Die in einem Thurgauer Wald tot aufgefundene Frau ist identifiziert: Es ist eine 20-jährige Frau aus Serbien, die im Kanton Aargau als vermisst gemeldet war. Die Polizei ermittelt in alle Richtungen.
Daniel Walt
In diesem Waldstück lag der Teppich mit der Leiche. (Bild: Mario Testa)

In diesem Waldstück lag der Teppich mit der Leiche. (Bild: Mario Testa)

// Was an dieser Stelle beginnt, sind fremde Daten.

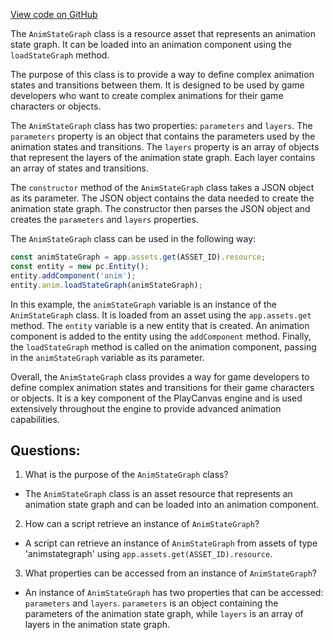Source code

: [View code on GitHub](https://github.com/playcanvas/engine/src/framework/anim/state-graph/anim-state-graph.js)

The `AnimStateGraph` class is a resource asset that represents an animation state graph. It can be loaded into an animation component using the `loadStateGraph` method. 

The purpose of this class is to provide a way to define complex animation states and transitions between them. It is designed to be used by game developers who want to create complex animations for their game characters or objects. 

The `AnimStateGraph` class has two properties: `parameters` and `layers`. The `parameters` property is an object that contains the parameters used by the animation states and transitions. The `layers` property is an array of objects that represent the layers of the animation state graph. Each layer contains an array of states and transitions. 

The `constructor` method of the `AnimStateGraph` class takes a JSON object as its parameter. The JSON object contains the data needed to create the animation state graph. The constructor then parses the JSON object and creates the `parameters` and `layers` properties. 

The `AnimStateGraph` class can be used in the following way:

```javascript
const animStateGraph = app.assets.get(ASSET_ID).resource;
const entity = new pc.Entity();
entity.addComponent('anim');
entity.anim.loadStateGraph(animStateGraph);
```

In this example, the `animStateGraph` variable is an instance of the `AnimStateGraph` class. It is loaded from an asset using the `app.assets.get` method. The `entity` variable is a new entity that is created. An animation component is added to the entity using the `addComponent` method. Finally, the `loadStateGraph` method is called on the animation component, passing in the `animStateGraph` variable as its parameter. 

Overall, the `AnimStateGraph` class provides a way for game developers to define complex animation states and transitions for their game characters or objects. It is a key component of the PlayCanvas engine and is used extensively throughout the engine to provide advanced animation capabilities.
## Questions: 
 1. What is the purpose of the `AnimStateGraph` class?
- The `AnimStateGraph` class is an asset resource that represents an animation state graph and can be loaded into an animation component.

2. How can a script retrieve an instance of `AnimStateGraph`?
- A script can retrieve an instance of `AnimStateGraph` from assets of type 'animstategraph' using `app.assets.get(ASSET_ID).resource`.

3. What properties can be accessed from an instance of `AnimStateGraph`?
- An instance of `AnimStateGraph` has two properties that can be accessed: `parameters` and `layers`. `parameters` is an object containing the parameters of the animation state graph, while `layers` is an array of layers in the animation state graph.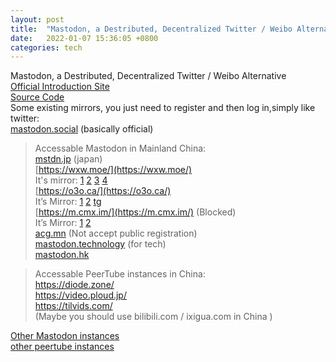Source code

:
 ```yaml
---
layout: post
title:  "Mastodon, a Destributed, Decentralized Twitter / Weibo Alternative"
date:   2022-01-07 15:36:05 +0800
categories: tech
---  
```

Mastodon, a Destributed, Decentralized Twitter / Weibo Alternative  
[Official Introduction Site](https://joinmastodon.org/)  
[Source Code](https://github.com/mastodon/mastodon)  
Some existing mirrors, you just need to register and then log in,simply like twitter:  
[mastodon.social](https://mastodon.social/) (basically official)  

> Accessable Mastodon in Mainland China:  
[mstdn.jp](http://mstdn.jp)  (japan)  
[https://wxw.moe/](https://wxw.moe/)  
It's mirror: [1](https://www.wxw.moe)  [2](https://hk.wxw.moe)  [3](https://tx.wxw.moe) [4](https://in.wxw.moe/)  
[https://o3o.ca/](https://o3o.ca/)  
It’s Mirror:  [1](https://cn.o3o.ca/) [2](http://s3.eu-west-3.amazonaws.com/o3obackup/index.html) [tg](https://t.me/o3omastodon)  
[https://m.cmx.im/](https://m.cmx.im/) (Blocked)  
It’s Mirror:  [1](https://cmx-im.work/) [2](https://unblockcmx.netlify.app/)  
[acg.mn](http://acg.mn) (Not accept public registration)  
[mastodon.technology](https://mastodon.technology)  (for tech)  
[mastodon.hk](http://mastodon.hk)  

> Accessable PeerTube instances in China:  
https://diode.zone/  
https://video.ploud.jp/  
https://tilvids.com/  
(Maybe you should use bilibili.com / ixigua.com in China )

[Other Mastodon instances](https://instances.social/list/advanced#lang=zh&allowed=&prohibited=&min-users=&max-users=)  
[other peertube instances](https://the-federation.info/peertube)



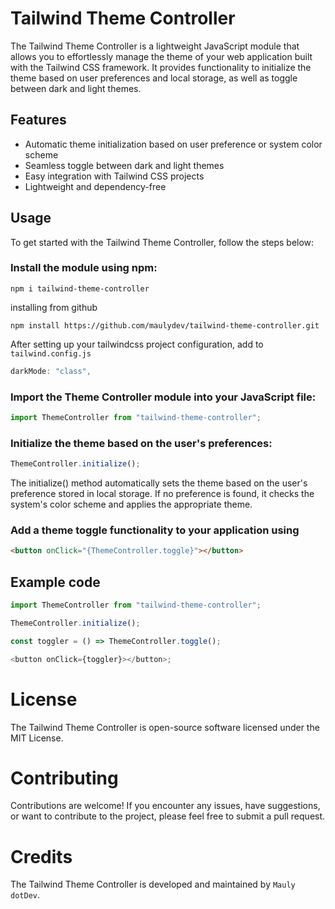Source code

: # Tailwind Theme Controller

The Tailwind Theme Controller is a lightweight JavaScript module that allows you to effortlessly manage the theme of your web application built with the Tailwind CSS framework. It provides functionality to initialize the theme based on user preferences and local storage, as well as toggle between dark and light themes.

## Features

- Automatic theme initialization based on user preference or system color scheme
- Seamless toggle between dark and light themes
- Easy integration with Tailwind CSS projects
- Lightweight and dependency-free

## Usage


To get started with the Tailwind Theme Controller, follow the steps below:

### Install the module using npm:

```shell
npm i tailwind-theme-controller
```

installing from github

```shell
npm install https://github.com/maulydev/tailwind-theme-controller.git
```

After setting up your tailwindcss project configuration, add to `tailwind.config.js`

```js
darkMode: "class",
```

### Import the Theme Controller module into your JavaScript file:

```javascript
import ThemeController from "tailwind-theme-controller";
```

### Initialize the theme based on the user's preferences:

```javascript
ThemeController.initialize();
```

The initialize() method automatically sets the theme based on the user's preference stored in local storage. If no preference is found, it checks the system's color scheme and applies the appropriate theme.

### Add a theme toggle functionality to your application using

```html
<button onClick="{ThemeController.toggle}"></button>
```

## Example code

```javascript
import ThemeController from "tailwind-theme-controller";

ThemeController.initialize();

const toggler = () => ThemeController.toggle();

<button onClick={toggler}></button>;
```

# License

The Tailwind Theme Controller is open-source software licensed under the MIT License.

# Contributing

Contributions are welcome! If you encounter any issues, have suggestions, or want to contribute to the project, please feel free to submit a pull request.

# Credits

The Tailwind Theme Controller is developed and maintained by `Mauly dotDev`.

Am Donnerstag vor einer Woche machte Manfred Hunziker aus Zezikon in seinem Waldstück einen grausigen Fund. Er sah einen Teppich, aus dem Haare hervorlugten. Hunziker schlug Alarm - und die Polizei fand die Leiche einer Frau. Nun hat sich bestätigt, was seit einigen Tagen vermutet worden war. Bei der Toten handelt es sich um eine 20-jährige Frau, die im vergangenen November im Kanton Aargau als vermisst gemeldet worden war.

Die Abklärungen des Instituts für Rechtsmedizin St. Gallen ergaben laut der Thurgauer Kantonspolizei, dass es sich bei der Toten um die junge Serbin handelt, die von ihren Angehörigen als vermisst gemeldet worden war. Die Todesursache ist laut der Polizei noch unklar. Mario Christen, Mediensprecher der Thurgauer Kantonspolizei, erklärt, dass noch nicht einmal feststehe, ob die Frau eines gewaltsamen Todes gestorben sei.

Spezielles Ermittlerteam und ein Dutzend Zeugen

«Wir ermitteln in alle Richtungen», sagt er. Ebenso ist laut der Polizei offen, wann und wo die Frau ums Leben gekommen ist. Auf diese Fragen konzentrieren sich die weiteren Ermittlungen der Kantonspolizei Thurgau und der Staatsanwaltschaft Bischofszell sowie weitere Abklärungen des Instituts für Rechtsmedizin in St. Gallen. Derzeit sei noch nicht abzuschätzen, wie viel Zeit die weiteren Abklärungen in Anspruch nehmen würden, so Mario Christen. Gegenüber dem Onlineportal der «Aargauer Zeitung» hielt der Thurgauer Polizeisprecher fest, es werde nun eine spezielle Ermittlergruppe für diesen Fall gebildet. Es gehe in einem ersten Schritt darum, alle verfügbaren Informationen der Kollegen aus anderen Kantonen zusammenzutragen. Bisher hätten sich rund ein Dutzend Zeugen in diesem Fall gemeldet – die Ermittler hoffen aber auf weitere Informationen aus der Bevölkerung.